Patients were classified as having severe maternal morbidity (SMM) if they had aneurysm, myocardial infarction, acute kidney failure, amniotic fluid embolism, acute respiratory distress syndrome, eclampsia, ventricular fibrillation, cardiac arrest, severe anesthesia complications, heart failure, hysterectomy, air and thrombotic embolism, pulmonary edema, puerperal cerebrovascular disorders, or disseminated intravascular coagulation.

Neonatal outcomes were neonatal death (within 28 deaths of birth), infant death (within one year), post-neonatal death (between 28 and 365 days), respiratory distress syndrome, bronchopulmonary dysplasia, hypoglycemia, NICU admission, and small for gestational age. Multivariable Poisson regression models examined the associations of maternal use of cannabis, nicotine products, or both with perinatal outcomes.


In total, 3.12 million pregnant individuals were included. Of these, 53% were Hispanic, 28% were White, 13% were Asian, Native Hawaiian, or other Pacific Islander, and 5% were Black. Overall, 1.8% of subjects used nicotine products, 0.7% were cannabis users, and 0.3% used both. The prevalence of cannabis use increased among pregnant individuals between 2012 and 2019, while that of nicotine use decreased.

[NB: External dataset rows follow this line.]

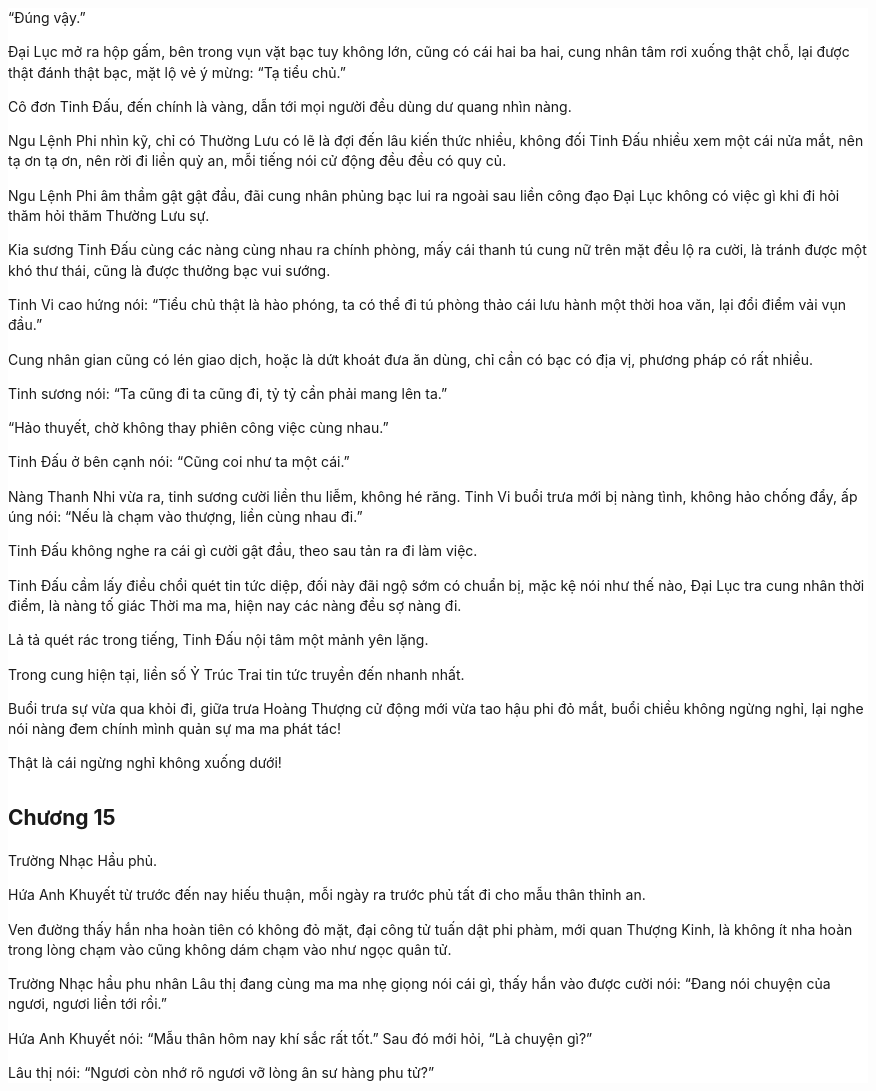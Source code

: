 “Đúng vậy.”

Đại Lục mở ra hộp gấm, bên trong vụn vặt bạc tuy không lớn, cũng có cái hai ba hai, cung nhân tâm rơi xuống thật chỗ, lại được thật đánh thật bạc, mặt lộ vẻ ý mừng: “Tạ tiểu chủ.”

Cô đơn Tinh Đấu, đến chính là vàng, dẫn tới mọi người đều dùng dư quang nhìn nàng.

Ngu Lệnh Phi nhìn kỹ, chỉ có Thường Lưu có lẽ là đợi đến lâu kiến thức nhiều, không đối Tinh Đấu nhiều xem một cái nửa mắt, nên tạ ơn tạ ơn, nên rời đi liền quỳ an, mỗi tiếng nói cử động đều đều có quy củ.

Ngu Lệnh Phi âm thầm gật gật đầu, đãi cung nhân phủng bạc lui ra ngoài sau liền công đạo Đại Lục không có việc gì khi đi hỏi thăm hỏi thăm Thường Lưu sự.

Kia sương Tinh Đấu cùng các nàng cùng nhau ra chính phòng, mấy cái thanh tú cung nữ trên mặt đều lộ ra cười, là tránh được một khó thư thái, cũng là được thưởng bạc vui sướng.

Tinh Vi cao hứng nói: “Tiểu chủ thật là hào phóng, ta có thể đi tú phòng thảo cái lưu hành một thời hoa văn, lại đổi điểm vải vụn đầu.”

Cung nhân gian cũng có lén giao dịch, hoặc là dứt khoát đưa ăn dùng, chỉ cần có bạc có địa vị, phương pháp có rất nhiều.

Tinh sương nói: “Ta cũng đi ta cũng đi, tỷ tỷ cần phải mang lên ta.”

“Hảo thuyết, chờ không thay phiên công việc cùng nhau.”

Tinh Đấu ở bên cạnh nói: “Cũng coi như ta một cái.”

Nàng Thanh Nhi vừa ra, tinh sương cười liền thu liễm, không hé răng. Tinh Vi buổi trưa mới bị nàng tình, không hảo chống đẩy, ấp úng nói: “Nếu là chạm vào thượng, liền cùng nhau đi.”

Tinh Đấu không nghe ra cái gì cười gật đầu, theo sau tản ra đi làm việc.

Tinh Đấu cầm lấy điều chổi quét tin tức diệp, đối này đãi ngộ sớm có chuẩn bị, mặc kệ nói như thế nào, Đại Lục tra cung nhân thời điểm, là nàng tố giác Thời ma ma, hiện nay các nàng đều sợ nàng đi.

Lả tả quét rác trong tiếng, Tinh Đấu nội tâm một mảnh yên lặng.

Trong cung hiện tại, liền số Ỷ Trúc Trai tin tức truyền đến nhanh nhất.

Buổi trưa sự vừa qua khỏi đi, giữa trưa Hoàng Thượng cử động mới vừa tao hậu phi đỏ mắt, buổi chiều không ngừng nghỉ, lại nghe nói nàng đem chính mình quản sự ma ma phát tác!

Thật là cái ngừng nghỉ không xuống dưới!

## Chương 15

Trường Nhạc Hầu phủ.

Hứa Anh Khuyết từ trước đến nay hiếu thuận, mỗi ngày ra trước phủ tất đi cho mẫu thân thỉnh an.

Ven đường thấy hắn nha hoàn tiên có không đỏ mặt, đại công tử tuấn dật phi phàm, mới quan Thượng Kinh, là không ít nha hoàn trong lòng chạm vào cũng không dám chạm vào như ngọc quân tử.

Trường Nhạc hầu phu nhân Lâu thị đang cùng ma ma nhẹ giọng nói cái gì, thấy hắn vào được cười nói: “Đang nói chuyện của ngươi, ngươi liền tới rồi.”

Hứa Anh Khuyết nói: “Mẫu thân hôm nay khí sắc rất tốt.” Sau đó mới hỏi, “Là chuyện gì?”

Lâu thị nói: “Ngươi còn nhớ rõ ngươi vỡ lòng ân sư hàng phu tử?”
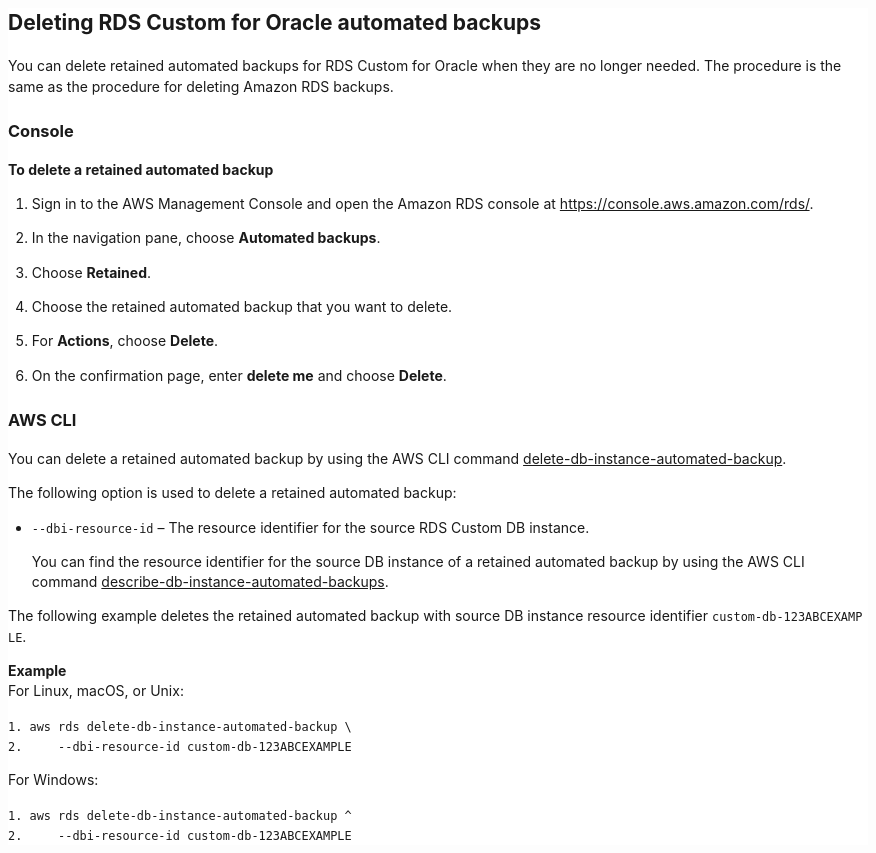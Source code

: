## Deleting RDS Custom for Oracle automated backups<a name="custom-backup.deleting-backups"></a>

You can delete retained automated backups for RDS Custom for Oracle when they are no longer needed\. The procedure is the same as the procedure for deleting Amazon RDS backups\.

### Console<a name="USER_WorkingWithAutomatedBackups-Deleting.CON"></a>

**To delete a retained automated backup**

1. Sign in to the AWS Management Console and open the Amazon RDS console at [https://console\.aws\.amazon\.com/rds/](https://console.aws.amazon.com/rds/)\.

1. In the navigation pane, choose **Automated backups**\.

1. Choose **Retained**\.

1. Choose the retained automated backup that you want to delete\.

1. For **Actions**, choose **Delete**\.

1. On the confirmation page, enter **delete me** and choose **Delete**\. 

### AWS CLI<a name="USER_WorkingWithAutomatedBackups-Deleting.CLI"></a>

You can delete a retained automated backup by using the AWS CLI command [delete\-db\-instance\-automated\-backup](https://docs.aws.amazon.com/cli/latest/reference/rds/delete-db-instance-automated-backup.html)\.

The following option is used to delete a retained automated backup:
+ `--dbi-resource-id` – The resource identifier for the source RDS Custom DB instance\.

  You can find the resource identifier for the source DB instance of a retained automated backup by using the AWS CLI command [describe\-db\-instance\-automated\-backups](https://docs.aws.amazon.com/cli/latest/reference/rds/describe-db-instance-automated-backups.html)\.

The following example deletes the retained automated backup with source DB instance resource identifier `custom-db-123ABCEXAMPLE`\.

**Example**  
For Linux, macOS, or Unix:  

```
1. aws rds delete-db-instance-automated-backup \
2.     --dbi-resource-id custom-db-123ABCEXAMPLE
```
For Windows:  

```
1. aws rds delete-db-instance-automated-backup ^
2.     --dbi-resource-id custom-db-123ABCEXAMPLE
```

Meanwhile, the prevalence of combined use was stable. Dual users were more likely to be White, self-insured, and have < five prenatal visits during pregnancy than controls. Moreover, the proportion of chronic hypertension, diabetes, and mental health disorders was higher among those using both nicotine and cannabis compared to controls.

Increased rates of hypertensive disease were observed in patients using cannabis, nicotine, or both than among non-users. The risk of hypertensive disease was also higher in users than non-users. The rates and risk of preterm delivery were higher in patients using cannabis, nicotine, or both compared to controls. SMM rates were elevated in cannabis, nicotine, and dual users than in controls.

Likewise, SMM risk was also higher in cannabis, nicotine, or dual users. The rate of infant death was four times greater in dual users compared to controls. Further, while the risk of infant deaths was higher in nicotine or cannabis users than in controls, it was much higher in dual users than among those using either substance alone.

Neonatal death rates were 0.3% in cannabis or nicotine users, 0.6% in dual users, and 0.2% in controls. NICU admission rates were more than twice as high in dual users compared to controls. Dual users also had the highest risk of NICU admission, followed by nicotine users and cannabis users. Similarly, the rates for small for gestational age were over twice as high in dual users than in controls.


In sum, combined use of nicotine products and cannabis during pregnancy was associated with significantly higher risks of several adverse maternal and neonatal outcomes compared to the use of either substance alone, suggesting synergistic effects on offspring morbidity and mortality. While abstinence from both substances in pregnancy is the goal, people unable to achieve this would still benefit by ceasing at least one substance. These findings help inform public health policy and clinician counseling, especially regarding cessation benefits.